Dizem que aconteceu em Ubá, cidade do interior de Minas Gerais

Tinha na cidade um cara cujo apelido era Cabeçudo, nascera com uma cabeça grande, dessas cuja a boina dá pra botar dentro, fácil, uma duzia de laranjas. Mas, fora disso, era um cara pacato, bonachão e paciente. Não gostava, é claro, de ser chamado de Cabeçudo, mas desde os tempos do grupo escolar, tinha um chato que não perdoava.

Onde quer que o encontrasse, lhe dava uma palmada na cabeça e perguntava: "Tudo bem Cabeçudo?" O Cabeçudo, já com seus quarenta e poucos anos, e o cara sempre zombando dele. Um dia, depois do centésimo tapinha na sua cabeça, o Cabeçudo meteu uma faca no engraçado que morreu na hora.

A família da vítima era rica, a do Cabeçudo, pobre. Não houve jeito de encontrar um advogado para defendê-lo, pois o crime tinha muitas testemunhas. Depois de apelarem para advogados de Minas e do Rio, sem sucesso algum, resolveram procurar o Zé Caneado, um advogado que há muito tempo deixara a profissão, pois, como o próprio apelido indicava, vivia de porre.

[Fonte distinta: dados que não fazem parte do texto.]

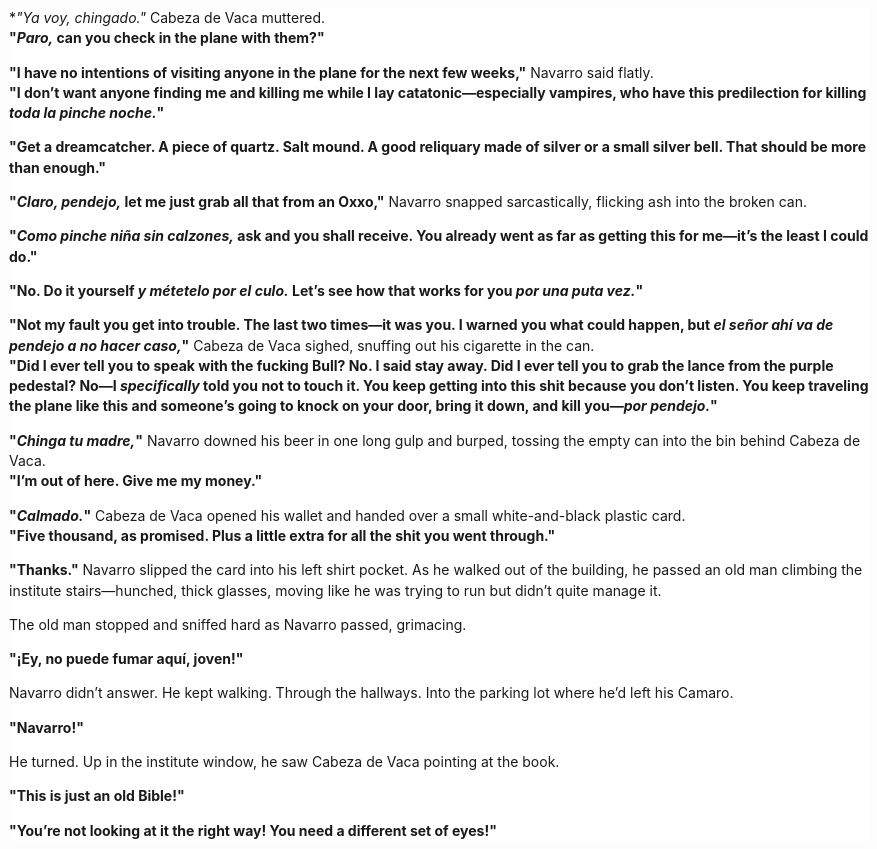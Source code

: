 **"*Ya voy, chingado.*"* Cabeza de Vaca muttered.  
**"*Paro,* can you check in the plane with them?"**

**"I have no intentions of visiting anyone in the plane for the next few weeks,"** Navarro said flatly.  
**"I don’t want anyone finding me and killing me while I lay catatonic—especially vampires, who have this predilection for killing *toda la pinche noche.*"**

**"Get a dreamcatcher. A piece of quartz. Salt mound. A good reliquary made of silver or a small silver bell. That should be more than enough."**

**"*Claro, pendejo,* let me just grab all that from an Oxxo,"** Navarro snapped sarcastically, flicking ash into the broken can.

**"*Como pinche niña sin calzones,* ask and you shall receive. You already went as far as getting this for me—it’s the least I could do."**

**"No. Do it yourself *y métetelo por el culo.* Let’s see how that works for you *por una puta vez.*"**

**"Not my fault you get into trouble. The last two times—it was you. I warned you what could happen, but *el señor ahí va de pendejo a no hacer caso,*"** Cabeza de Vaca sighed, snuffing out his cigarette in the can.  
**"Did I ever tell you to speak with the fucking Bull? No. I said stay away. Did I ever tell you to grab the lance from the purple pedestal? No—I *specifically* told you not to touch it. You keep getting into this shit because you don’t listen. You keep traveling the plane like this and someone’s going to knock on your door, bring it down, and kill you—*por pendejo.*"**

**"*Chinga tu madre,*"** Navarro downed his beer in one long gulp and burped, tossing the empty can into the bin behind Cabeza de Vaca.  
**"I’m out of here. Give me my money."**

**"*Calmado.*"** Cabeza de Vaca opened his wallet and handed over a small white-and-black plastic card.  
**"Five thousand, as promised. Plus a little extra for all the shit you went through."**

**"Thanks."** Navarro slipped the card into his left shirt pocket. As he walked out of the building, he passed an old man climbing the institute stairs—hunched, thick glasses, moving like he was trying to run but didn’t quite manage it.

The old man stopped and sniffed hard as Navarro passed, grimacing.

**"¡Ey, no puede fumar aquí, joven!"**

Navarro didn’t answer. He kept walking. Through the hallways. Into the parking lot where he’d left his Camaro.

**"Navarro!"**

He turned. Up in the institute window, he saw Cabeza de Vaca pointing at the book.

**"This is just an old Bible!"**

**"You’re not looking at it the right way! You need a different set of eyes!"**
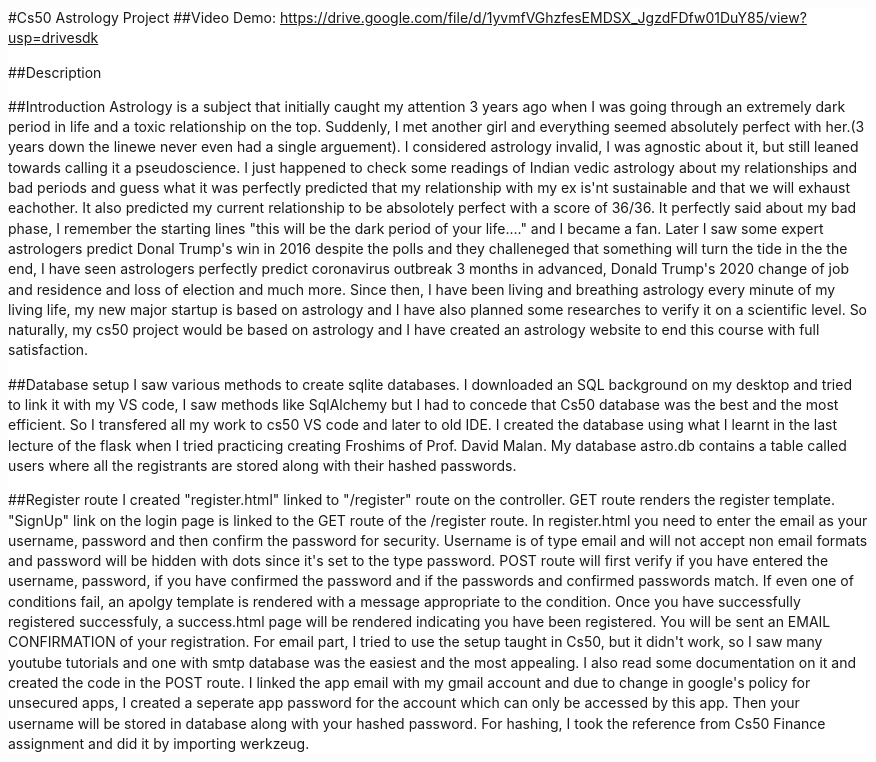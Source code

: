 #Cs50 Astrology Project
##Video Demo: https://drive.google.com/file/d/1yvmfVGhzfesEMDSX_JgzdFDfw01DuY85/view?usp=drivesdk

##Description


##Introduction
Astrology is a subject that initially caught my attention 3 years ago when I was going through an extremely dark period in life and a toxic relationship on the top. Suddenly, I met another girl and everything seemed absolutely perfect with her.(3 years down the linewe never even had a single arguement).
I considered astrology invalid, I was agnostic about it, but still leaned towards calling it a pseudoscience.
I just happened to check some readings of Indian vedic astrology about my relationships and bad periods and guess what it was perfectly
predicted that my relationship with my ex is'nt sustainable and that we will exhaust eachother.
It also predicted my current relationship to be absolotely perfect with a score of 36/36. It perfectly said about my bad phase, I remember the starting lines "this will be the dark period of your life...." and I became a fan.
Later I saw some expert astrologers predict Donal Trump's win in 2016 despite the polls and they challeneged that something will turn the tide in the the end, I have seen astrologers perfectly predict coronavirus outbreak 3 months in advanced, Donald Trump's 2020 change of job and residence and loss of election and much more.
Since then, I have been living and breathing astrology every minute of my living life, my new major startup is based on astrology and I have also planned some researches to verify it on a scientific level.
So naturally, my cs50 project would be based on astrology and I have created an astrology website to end this course with full satisfaction.

##Database setup
I saw various methods to create sqlite databases. I downloaded an SQL background on my desktop and tried to link it with my VS code, I saw methods like SqlAlchemy but I had to concede that Cs50 database was the best and the most efficient. So I transfered all my work to cs50 VS code and later to old IDE.
I created the database using what I learnt in the last lecture of the flask when I tried practicing creating Froshims of Prof. David Malan. My database astro.db contains a table called users where all the registrants are stored along with their hashed passwords.

##Register route
I created "register.html" linked to "/register" route on the controller. GET route renders the register template. "SignUp" link on the login page is linked to the GET route of the /register route.
In register.html you need to enter the email as your username, password and then confirm the password for security. Username is of type email and will not accept non email formats and password will be hidden with dots since it's set to the type password.
POST route will first verify if you have entered the username, password, if you have confirmed the password and if the passwords and confirmed passwords match. If even one of conditions fail, an apolgy template is rendered with a message appropriate to the condition.
Once you have successfully registered successfuly, a success.html page will be rendered indicating you have been registered.
You will be sent an EMAIL CONFIRMATION of your registration. For email part, I tried to use the setup taught in Cs50, but it didn't work, so I saw many youtube tutorials and one with smtp database was the easiest and the most appealing. I also read some documentation on it and created the code in the POST route. I linked the app email with my gmail account and due to change in google's policy for unsecured apps, I created a seperate app password for the account which can only be accessed by this app.
Then your username will be stored in database along with your hashed password. For hashing, I took the reference from Cs50 Finance assignment and did it by importing werkzeug.
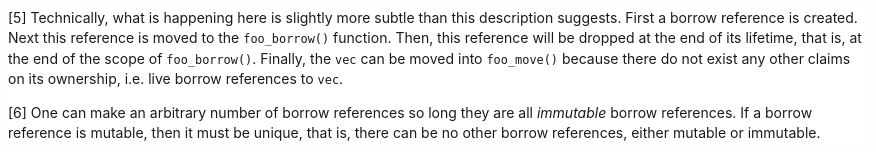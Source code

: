 [5] Technically, what is happening here is slightly more subtle than this description suggests. First a borrow reference is created. Next this reference is moved to the `foo_borrow()` function. Then, this reference will be dropped at the end of its lifetime, that is, at the end of the scope of `foo_borrow()`. Finally, the `vec` can be moved into `foo_move()` because there do not exist any other claims on its ownership, i.e. live borrow references to `vec`.

 [6] One can make an arbitrary number of borrow references so long they are all *immutable* borrow references. If a borrow reference is mutable, then it must be unique, that is, there can be no other borrow references, either mutable or immutable.

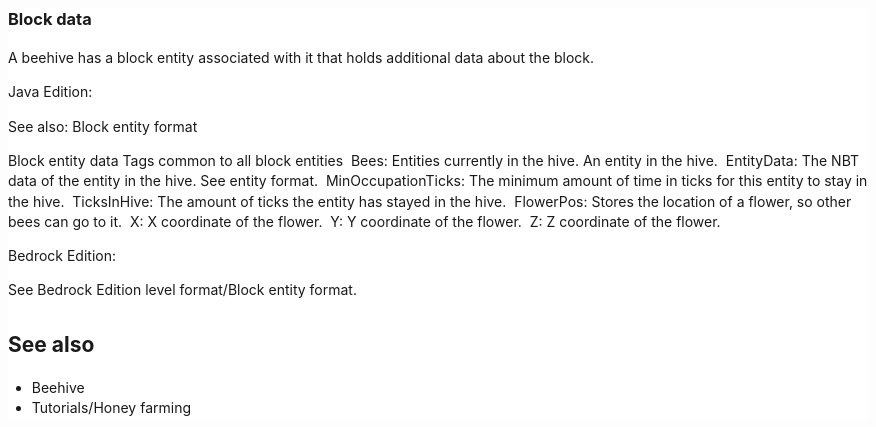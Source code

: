 

### Block data
A beehive has a block entity associated with it that holds additional data about the block.

Java Edition:

See also: Block entity format


 Block entity data
Tags common to all block entities
 Bees: Entities currently in the hive.
 An entity in the hive.
 EntityData: The NBT data of the entity in the hive.
See entity format.
 MinOccupationTicks: The minimum amount of time in ticks for this entity to stay in the hive.
 TicksInHive: The amount of ticks the entity has stayed in the hive.
 FlowerPos: Stores the location of a flower, so other bees can go to it.
 X: X coordinate of the flower.
 Y: Y coordinate of the flower.
 Z: Z coordinate of the flower.

Bedrock Edition:

See Bedrock Edition level format/Block entity format.
## See also
- Beehive
- Tutorials/Honey farming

Pois não é que o Zé Caneado aceitou o caso, e passou a semana anterior ao julgamento sem botar uma gota de cachaça na boca? Na hora de defender o Cabeçudo, ele começou a sua peroração assim:
- Meritíssimo juiz, horando promotor, dígnos membros do júri.

Quando todo mundo pensou que ele ia continuar a defesa, ele repetiu:
- Meritíssimo juiz, honrado promotor, dígnos membros do júri.
E o promotor:
- A defesa está tentando ridicularizar esta corte!
O juiz:
- Advirto ao advogado de defesa que se não apresentar imediatamente os seus argumentos...
Foi cortado por Zé Caneado, que repetiu:
- Meritíssimo juiz, honrado promotor, dígnos membros do júri.

O juiz não aguentou:

- Seu moleque safado, seu bêbado irresponsável, está pensando que a Justiça é motivo de zombaria? Ponha-se daqui para fora antes que eu mande prendê-lo.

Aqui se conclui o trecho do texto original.